Will this work for Magic: the Gathering and other CCGs? Here's a sketch of how it might work:

  • You register for a tournament with two players and two copies of the same deck. For Magic, this would be 150 cards (60 cards + 15 sideboard per deck).
  • The cards are numbered and shuffled by a computer, resulting in a random sequence of 75 numbers. Then an arbiter manually stacks the decks, removing cards that are in the sideboard.
  • One of your team exchanges decks with the opponents. Now you have the exact same match playing out for both players on the team.
  • To deal with cards that shuffle the deck, each time the deck is shuffled, have the computer generate another random sequence, and remove the first card that is searched for. For example if I have four copies of Steam Vents and I search for one of them, the first copy is removed in the random sequence generated by the computer, and the rest of the deck is stacked following the sequence. The sequences are shared in both matches to make sure both decks are still stacked in the same way.
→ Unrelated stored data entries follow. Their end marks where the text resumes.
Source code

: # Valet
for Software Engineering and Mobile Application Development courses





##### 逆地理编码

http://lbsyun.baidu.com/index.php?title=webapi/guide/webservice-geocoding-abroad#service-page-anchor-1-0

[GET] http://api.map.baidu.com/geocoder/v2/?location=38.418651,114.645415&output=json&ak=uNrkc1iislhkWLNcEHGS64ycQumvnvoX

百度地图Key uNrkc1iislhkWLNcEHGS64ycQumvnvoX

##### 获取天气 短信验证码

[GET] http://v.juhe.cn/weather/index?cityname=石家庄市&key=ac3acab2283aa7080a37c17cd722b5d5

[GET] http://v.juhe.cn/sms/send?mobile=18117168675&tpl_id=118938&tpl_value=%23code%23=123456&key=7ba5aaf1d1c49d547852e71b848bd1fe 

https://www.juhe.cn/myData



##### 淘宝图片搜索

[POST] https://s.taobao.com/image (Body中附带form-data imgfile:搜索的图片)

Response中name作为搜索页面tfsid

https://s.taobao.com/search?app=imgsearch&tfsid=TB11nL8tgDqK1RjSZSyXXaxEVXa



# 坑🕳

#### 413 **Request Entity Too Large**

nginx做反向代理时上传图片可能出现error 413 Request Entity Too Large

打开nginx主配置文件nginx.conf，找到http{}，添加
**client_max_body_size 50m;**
  • In the same way, we remove all numbers corresponding to cards not in the deck from the random sequence. This handles sideboarding even if both players don't sideboard the same way.
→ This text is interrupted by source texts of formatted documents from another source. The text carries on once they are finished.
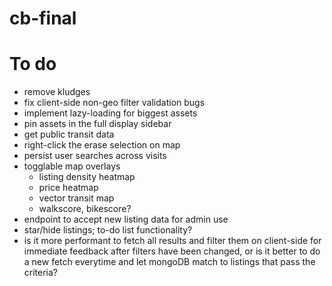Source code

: # cb-final

# To do
- remove kludges
- fix client-side non-geo filter validation bugs
- implement lazy-loading for biggest assets
- pin assets in the full display sidebar
- get public transit data
- right-click the erase selection on map
- persist user searches across visits
- togglable map overlays
  - listing density heatmap
  - price heatmap
  - vector transit map
  - walkscore, bikescore?
- endpoint to accept new listing data for admin use
- star/hide listings; to-do list functionality?
- is it more performant to fetch all results and filter them on client-side for immediate feedback after filters have been changed, or is it better to do a new fetch everytime and let mongoDB match to listings that pass the criteria?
  • Absolutely no communication with teammate once the match starts, since it can reveal which cards are in opponent's hand.
  • This can provide some way to tiebreak draws. For example if our team's deck has a strong matchup against opponent's deck, and I win 2-0 while my teammate loses 1-2. We win the match because the net score is 3-2. Alternatively, if I win 2-0 and my teammate loses 0-2, but I win in 10 turns (summed across both games) while my teammate loses in 7 turns, then we lose the match since opponents arguably played better (not ideal since one can reasonably decline to win to play around certain cards, but it is a way to break ties).
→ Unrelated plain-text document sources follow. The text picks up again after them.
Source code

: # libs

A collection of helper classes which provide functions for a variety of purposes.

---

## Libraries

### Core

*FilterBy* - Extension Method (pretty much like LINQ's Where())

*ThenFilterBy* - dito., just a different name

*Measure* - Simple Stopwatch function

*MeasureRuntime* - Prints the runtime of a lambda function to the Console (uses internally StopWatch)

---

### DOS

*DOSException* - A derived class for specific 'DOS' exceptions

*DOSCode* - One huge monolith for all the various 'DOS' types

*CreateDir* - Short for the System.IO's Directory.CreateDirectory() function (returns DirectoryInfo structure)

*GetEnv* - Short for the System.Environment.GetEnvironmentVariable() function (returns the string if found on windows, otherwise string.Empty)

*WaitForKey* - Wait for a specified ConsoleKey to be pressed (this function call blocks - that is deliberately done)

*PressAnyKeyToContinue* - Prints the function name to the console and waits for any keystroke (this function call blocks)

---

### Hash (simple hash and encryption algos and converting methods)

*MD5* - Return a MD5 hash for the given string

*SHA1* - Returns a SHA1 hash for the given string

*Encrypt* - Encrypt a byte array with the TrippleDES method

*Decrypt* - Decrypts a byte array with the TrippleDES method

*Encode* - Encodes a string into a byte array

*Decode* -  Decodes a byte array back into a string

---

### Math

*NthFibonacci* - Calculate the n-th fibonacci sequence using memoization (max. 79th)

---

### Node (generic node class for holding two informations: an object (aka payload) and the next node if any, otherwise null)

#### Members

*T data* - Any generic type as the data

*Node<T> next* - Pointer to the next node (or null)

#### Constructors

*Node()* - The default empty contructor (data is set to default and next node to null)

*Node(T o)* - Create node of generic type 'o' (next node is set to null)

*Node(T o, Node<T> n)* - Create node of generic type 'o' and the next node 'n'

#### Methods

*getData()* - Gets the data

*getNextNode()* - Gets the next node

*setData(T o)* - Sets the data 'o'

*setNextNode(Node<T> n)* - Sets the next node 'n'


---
Some obvious consequences for this could be:

  1. Deckbuilding is less important since the effect of a good deck is washed out. One could show up with a deck of 60 Plains for example and still play an equal match against the opponent. However in this scenario you will need to pilot the opponent's deck as well as they can, and presumably they are going to be more practiced with their deck, putting you at a disadvantage.
  2. You need to learn more than one deck, since you'll need to play with more than one deck in a tournament. However this doesn't seem fatal: it's arguable the most skillful player is the one that can play most decks at high level.
  3. This might not work in limited, unless teams draft together and then acquires a second copy of the same deck from somewhere.

Presumably if this works it'd work best for digital tournaments since it removes a lot of manual work. On the other hand, perhaps it won't work at all because there's some fatal flaw in the setup. Can anyone see anything that might go wrong?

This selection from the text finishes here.